The Fed won’t admit it, but they’re printing money again. The truth is that public demand for government debt has dried up. As we shall see, the government is now printing money to finance the budget deficit. Quantitative easing is back, and investors need to remember what happened last time.
It all started very unexpectedly in September of 2019. The Fed was in the middle of cutting rates, but the market had other ideas. Overnight yields suddenly started shooting up. The Fed intervened and announced a plan to start buying $60 billion a month in Treasury bills. The Fed claimed these were “purely technical measures” and did “not represent a change” in monetary policy.
As is often the case, we need to look deeper to find the truth. Supposedly, a mysterious shortage of lenders caused the short-term yield spike. Let us resolve that mystery here. Many of us wondered what would happen when investors stopped buying all the debt that the federal government keeps racking up. Now we know. The government will deny that it is happening. Then, the Fed will step in and purchase all the debt that investors won’t buy at artificially low interest rates.
The Fed has now far exceeded its initial promise to buy $60 billion a month in Treasury bills. CNBC reported that the Fed bought nearly $400 billion in debt during the last four months of 2019. There are two ways to look at this explosion of debt buying, and they both look bad for the government.
First, a trillion-dollar annual budget deficit has consequences. The federal government must borrow around $84 billion of new debt a month on average. Yet, the Fed has been purchasing about $100 billion a month in debt. There seems to be no market at all for new government debt.

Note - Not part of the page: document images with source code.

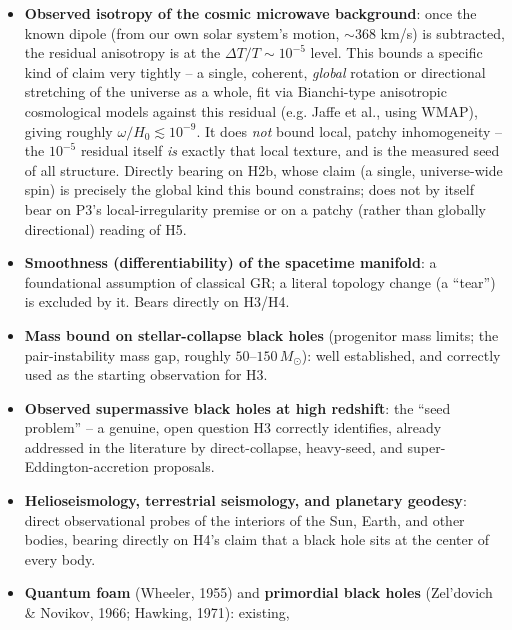 \documentclass[12pt, a4paper]{article}
\begin{document}
\begin{itemize}
    the accelerating expansion inferred from Type Ia supernovae,
    Riess et al. 1998, Perlmutter et al. 1999): real, but measured to
    be extremely small and essentially uniform on the relevant scales
    -- not currently known to be locally concentrated around
    individual masses the way H2a would need.
  \item \textbf{Observed isotropy of the cosmic microwave background}:
    once the known dipole (from our own solar system's motion,
    $\sim$368 km/s) is subtracted, the residual anisotropy is at the
    $\Delta T/T\sim10^{-5}$ level. This bounds a specific kind of
    claim very tightly -- a single, coherent, \emph{global} rotation
    or directional stretching of the universe as a whole, fit via
    Bianchi-type anisotropic cosmological models against this
    residual (e.g. Jaffe et al., using WMAP), giving roughly
    $\omega/H_0\lesssim10^{-9}$. It does \emph{not} bound local,
    patchy inhomogeneity -- the $10^{-5}$ residual itself \emph{is}
    exactly that local texture, and is the measured seed of all
    structure. Directly bearing on H2b, whose claim (a single,
    universe-wide spin) is precisely the global kind this bound
    constrains; does not by itself bear on P3's local-irregularity
    premise or on a patchy (rather than globally directional) reading
    of H5.
  \item \textbf{Smoothness (differentiability) of the spacetime
    manifold}: a foundational assumption of classical GR; a literal
    topology change (a ``tear'') is excluded by it. Bears directly on
    H3/H4.
  \item \textbf{Mass bound on stellar-collapse black holes}
    (progenitor mass limits; the pair-instability mass gap, roughly
    $50$--$150\,M_\odot$): well established, and correctly used as the
    starting observation for H3.
  \item \textbf{Observed supermassive black holes at high redshift}:
    the ``seed problem'' -- a genuine, open question H3 correctly
    identifies, already addressed in the literature by direct-collapse,
    heavy-seed, and super-Eddington-accretion proposals.
  \item \textbf{Helioseismology, terrestrial seismology, and
    planetary geodesy}: direct observational probes of the interiors
    of the Sun, Earth, and other bodies, bearing directly on H4's
    claim that a black hole sits at the center of every body.
  \item \textbf{Quantum foam} (Wheeler, 1955) and \textbf{primordial
    black holes} (Zel'dovich \& Novikov, 1966; Hawking, 1971): existing,

\end{itemize}
\end{document}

The Fed is now financing the entire federal budget deficit by printing money.
If we look at the Fed’s total ownership of debt, we can see that it peaked at about $4.5 trillion in 2015. That number fell to a low of $3.76 trillion in August of 2019, but it rebounded to $4.15 trillion by the beginning of 2020. The Fed took four years to reduce its holdings of debt by $740 billion. Then, it squandered more than half that work in just four months. Do not worry, Fed Chair Jerome Powell has assured us that these purchases are “in no sense” quantitative easing.
This debt buying isn’t the result of some technical problem or a quick fix. Quantitative easing is back, whether the Fed wants to admit it or not. Gold and silver were shining again in 2019, just as they did during the last round of quantitative easing. Given the generally good state of the American economy, borrowing and money printing are likely to get worse in the future. That makes it more important than ever to protect your savings by investing in gold, silver, and other precious metals.